Seems to me like this could be helpful for type 2’s and their families also. Type 2’s have diabetes too.

YES! Thank you! This device works for Type 2s as well! Use the link in the comment above and you can see what it is all about. The “card” is easily downloadable from the BDI website.

I have read these cards on the internet. But, I can’t seem to get my family to read them. I tried leaving it out on the table hoping someone would pick it up and read it.

YES! Please show them the website (look in the first comment above) and/or print out a copy of the “card” and show it to them. This has been well researched and says a lot of things we diabetics wish could be said to everyone who ever asks, “Are you sure you should be eating that?”

What some people have done is to get several, put them in their breast pocket and hand one to anyone who asks an inappropriate question. If people are really well-meaning, they will take it to heart and ask you how they can appropriately show their concern.

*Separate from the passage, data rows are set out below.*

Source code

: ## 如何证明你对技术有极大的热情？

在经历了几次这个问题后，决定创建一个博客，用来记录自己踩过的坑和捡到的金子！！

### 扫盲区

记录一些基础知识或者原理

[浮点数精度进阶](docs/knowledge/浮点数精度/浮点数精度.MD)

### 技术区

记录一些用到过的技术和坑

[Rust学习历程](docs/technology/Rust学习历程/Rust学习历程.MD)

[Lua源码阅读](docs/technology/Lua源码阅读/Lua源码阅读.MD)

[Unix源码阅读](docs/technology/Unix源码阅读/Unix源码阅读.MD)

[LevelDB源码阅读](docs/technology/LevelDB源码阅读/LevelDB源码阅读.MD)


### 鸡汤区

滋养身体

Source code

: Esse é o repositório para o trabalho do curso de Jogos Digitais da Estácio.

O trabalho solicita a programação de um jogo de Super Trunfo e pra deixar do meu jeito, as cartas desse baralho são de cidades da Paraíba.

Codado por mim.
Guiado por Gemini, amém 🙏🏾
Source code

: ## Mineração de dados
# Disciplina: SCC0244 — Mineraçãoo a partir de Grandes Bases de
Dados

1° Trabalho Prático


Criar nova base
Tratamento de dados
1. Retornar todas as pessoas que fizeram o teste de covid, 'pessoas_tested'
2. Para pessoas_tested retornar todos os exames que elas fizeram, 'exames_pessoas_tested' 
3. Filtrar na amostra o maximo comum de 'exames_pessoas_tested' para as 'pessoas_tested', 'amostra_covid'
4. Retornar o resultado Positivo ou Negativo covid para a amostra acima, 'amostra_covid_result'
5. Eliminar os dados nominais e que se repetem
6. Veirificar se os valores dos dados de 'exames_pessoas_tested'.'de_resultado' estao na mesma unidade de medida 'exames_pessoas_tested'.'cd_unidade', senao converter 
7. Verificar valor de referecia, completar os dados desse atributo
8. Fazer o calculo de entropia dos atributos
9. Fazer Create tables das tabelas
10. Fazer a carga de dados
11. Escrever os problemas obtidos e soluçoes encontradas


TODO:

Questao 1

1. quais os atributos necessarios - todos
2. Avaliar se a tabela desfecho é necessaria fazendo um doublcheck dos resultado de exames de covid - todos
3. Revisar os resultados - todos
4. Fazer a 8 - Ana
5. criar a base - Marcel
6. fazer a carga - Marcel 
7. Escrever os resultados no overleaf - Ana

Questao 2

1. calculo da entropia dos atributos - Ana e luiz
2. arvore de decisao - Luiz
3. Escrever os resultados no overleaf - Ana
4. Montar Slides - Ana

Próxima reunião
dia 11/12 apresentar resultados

I appreciate the card - almost every situation described on there, has happened to me - but while it concentrates on the day-to-day good things it doesn’t begin to address some bigger issues that happen less often but are perhaps more important:

A: Getting time off from work or school to go see the doc is really important. But it’s frowned on to go make the every-3-months visits for bloodwork and doctor’s appointment, not to mention the yearly visits to eye doctors etc.

B: Taking breaks (from work, or from family, etc.) to check my bg and correct hypos is very important. It only takes a couple of minutes. But I don’t want to end up in the ER with a hypo again. You don’t want me to either.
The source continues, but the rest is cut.